The word “portable” is defined as “Able to be easily carried or moved.”
In estate planning the term has been borrowed to describe transferring the estate tax exclusion that was afforded to a deceased individual to his or her spouse.
Until 2011 the estate tax was not portable, and some critics felt as though this was not justifiable. They make a good point because in most cases both the husband and the wife contributed personally to the accumulation of their shared wealth.
Since two individuals contributed into the value of the estate, why should the surviving spouse only have one estate tax exclusion to work with?
In 2011 those who have always clamored for portability got their wish, and the estate tax exclusion has been portable ever since. This portability was continued upon the passage of the American Taxpayer Relief Act of 2012 .
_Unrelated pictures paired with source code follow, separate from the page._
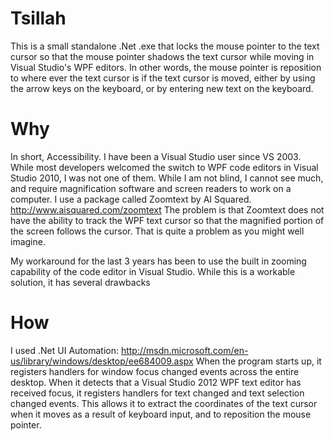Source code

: Tsillah
=======

This is a small standalone .Net .exe that locks the mouse pointer to the text cursor so that the mouse pointer shadows the text cursor while moving in Visual Studio's WPF editors. In other words, the mouse pointer is reposition to where ever the text cursor is if the text cursor is moved, either by using the arrow keys on the keyboard, or by entering new text on the keyboard.

Why
===

In short, Accessibility.
I have been a Visual Studio user since VS 2003. While most developers welcomed the switch to WPF code editors in Visual Studio 2010, I was not one of them. While I am not blind, I cannot see much, and require magnification software and screen readers to work on a computer. I use a package called Zoomtext by AI Squared.  http://www.aisquared.com/zoomtext
The problem is that Zoomtext does not have the ability to track the WPF text cursor so that the magnified portion of the screen follows the cursor. That is quite a problem as you might well imagine.

My workaround for the last 3 years has been to use the built in zooming capability of the code editor in Visual Studio. While this is a workable solution, it has several drawbacks

How
===

I used .Net UI Automation: http://msdn.microsoft.com/en-us/library/windows/desktop/ee684009.aspx
When the program starts up, it registers handlers for window focus changed events across the entire desktop. When it detects that a Visual Studio 2012 WPF text editor has received focus, it registers handlers for text changed and text selection changed events. This allows it to extract the coordinates of the text cursor when it moves as a result of keyboard input, and to reposition the mouse pointer.
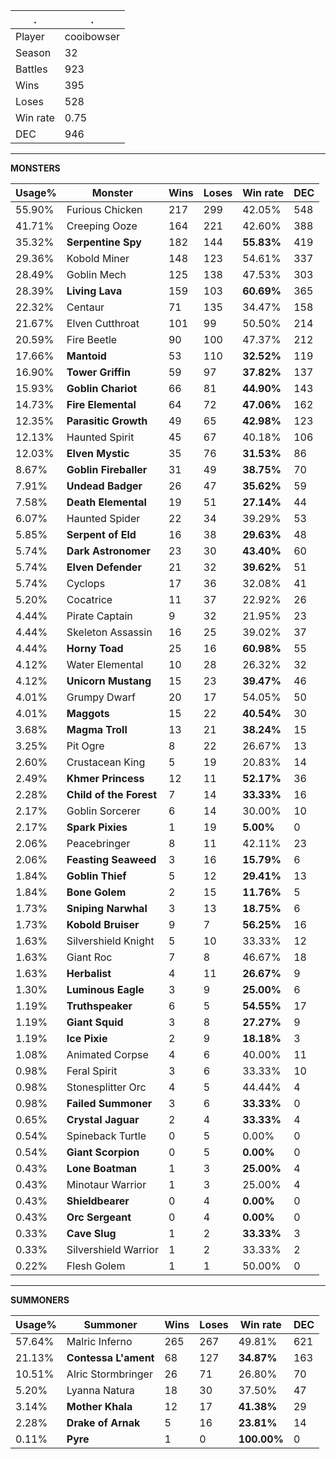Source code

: .|.
|-|-
Player|cooibowser
Season|32
Battles|923
Wins|395
Loses|528
Win rate|0.75
DEC|946

---
**MONSTERS**

Usage%|Monster|Wins|Loses|Win rate|DEC|
-|-|-|-|-|-|
55.90%|Furious Chicken|217|299|42.05%|548|
41.71%|Creeping Ooze|164|221|42.60%|388|
35.32%|**Serpentine Spy**|182|144|**55.83%**|419|
29.36%|Kobold Miner|148|123|54.61%|337|
28.49%|Goblin Mech|125|138|47.53%|303|
28.39%|**Living Lava**|159|103|**60.69%**|365|
22.32%|Centaur|71|135|34.47%|158|
21.67%|Elven Cutthroat|101|99|50.50%|214|
20.59%|Fire Beetle|90|100|47.37%|212|
17.66%|**Mantoid**|53|110|**32.52%**|119|
16.90%|**Tower Griffin**|59|97|**37.82%**|137|
15.93%|**Goblin Chariot**|66|81|**44.90%**|143|
14.73%|**Fire Elemental**|64|72|**47.06%**|162|
12.35%|**Parasitic Growth**|49|65|**42.98%**|123|
12.13%|Haunted Spirit|45|67|40.18%|106|
12.03%|**Elven Mystic**|35|76|**31.53%**|86|
8.67%|**Goblin Fireballer**|31|49|**38.75%**|70|
7.91%|**Undead Badger**|26|47|**35.62%**|59|
7.58%|**Death Elemental**|19|51|**27.14%**|44|
6.07%|Haunted Spider|22|34|39.29%|53|
5.85%|**Serpent of Eld**|16|38|**29.63%**|48|
5.74%|**Dark Astronomer**|23|30|**43.40%**|60|
5.74%|**Elven Defender**|21|32|**39.62%**|51|
5.74%|Cyclops|17|36|32.08%|41|
5.20%|Cocatrice|11|37|22.92%|26|
4.44%|Pirate Captain|9|32|21.95%|23|
4.44%|Skeleton Assassin|16|25|39.02%|37|
4.44%|**Horny Toad**|25|16|**60.98%**|55|
4.12%|Water Elemental|10|28|26.32%|32|
4.12%|**Unicorn Mustang**|15|23|**39.47%**|46|
4.01%|Grumpy Dwarf|20|17|54.05%|50|
4.01%|**Maggots**|15|22|**40.54%**|30|
3.68%|**Magma Troll**|13|21|**38.24%**|15|
3.25%|Pit Ogre|8|22|26.67%|13|
2.60%|Crustacean King|5|19|20.83%|14|
2.49%|**Khmer Princess**|12|11|**52.17%**|36|
2.28%|**Child of the Forest**|7|14|**33.33%**|16|
2.17%|Goblin Sorcerer|6|14|30.00%|10|
2.17%|**Spark Pixies**|1|19|**5.00%**|0|
2.06%|Peacebringer|8|11|42.11%|23|
2.06%|**Feasting Seaweed**|3|16|**15.79%**|6|
1.84%|**Goblin Thief**|5|12|**29.41%**|13|
1.84%|**Bone Golem**|2|15|**11.76%**|5|
1.73%|**Sniping Narwhal**|3|13|**18.75%**|6|
1.73%|**Kobold Bruiser**|9|7|**56.25%**|16|
1.63%|Silvershield Knight|5|10|33.33%|12|
1.63%|Giant Roc|7|8|46.67%|18|
1.63%|**Herbalist**|4|11|**26.67%**|9|
1.30%|**Luminous Eagle**|3|9|**25.00%**|6|
1.19%|**Truthspeaker**|6|5|**54.55%**|17|
1.19%|**Giant Squid**|3|8|**27.27%**|9|
1.19%|**Ice Pixie**|2|9|**18.18%**|3|
1.08%|Animated Corpse|4|6|40.00%|11|
0.98%|Feral Spirit|3|6|33.33%|10|
0.98%|Stonesplitter Orc|4|5|44.44%|4|
0.98%|**Failed Summoner**|3|6|**33.33%**|0|
0.65%|**Crystal Jaguar**|2|4|**33.33%**|4|
0.54%|Spineback Turtle|0|5|0.00%|0|
0.54%|**Giant Scorpion**|0|5|**0.00%**|0|
0.43%|**Lone Boatman**|1|3|**25.00%**|4|
0.43%|Minotaur Warrior|1|3|25.00%|4|
0.43%|**Shieldbearer**|0|4|**0.00%**|0|
0.43%|**Orc Sergeant**|0|4|**0.00%**|0|
0.33%|**Cave Slug**|1|2|**33.33%**|3|
0.33%|Silvershield Warrior|1|2|33.33%|2|
0.22%|Flesh Golem|1|1|50.00%|0|

---
**SUMMONERS**

Usage%|Summoner|Wins|Loses|Win rate|DEC|
-|-|-|-|-|-|
57.64%|Malric Inferno|265|267|49.81%|621|
21.13%|**Contessa L'ament**|68|127|**34.87%**|163|
10.51%|Alric Stormbringer|26|71|26.80%|70|
5.20%|Lyanna Natura|18|30|37.50%|47|
3.14%|**Mother Khala**|12|17|**41.38%**|29|
2.28%|**Drake of Arnak**|5|16|**23.81%**|14|
0.11%|**Pyre**|1|0|**100.00%**|0|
There is however something very important to understand about the portability of the estate tax exclusion. It is not automatically bestowed upon you by the Internal Revenue Service.
When someone passes away the IRS must be made aware of the intention of the survivor to utilize the exclusion that was afforded to his or her deceased spouse. This is done through the filing of Internal Revenue Service Form 706.
There is a deadline for filing this form, and if you miss it you will not be able to utilize the exclusion that your deceased spouse was entitled to. You have nine months to file after the death of the individual in question, but a six-month extension is possible.